*What to work on*: Scan the listing below. Report each line that includes "make".

*Task data*:
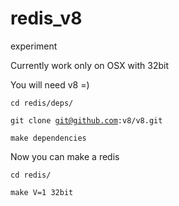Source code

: redis_v8
========

experiment

Currently work only on OSX with 32bit

You will need v8 =)

<code>cd redis/deps/</code>

<code>git clone git@github.com:v8/v8.git</code>

<code>make dependencies</code>

Now you can make a redis

<code>cd redis/</code>

<code>make V=1 32bit</code>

*Output for this task*:
<code>make dependencies</code>
Now you can make a redis
<code>make V=1 32bit</code>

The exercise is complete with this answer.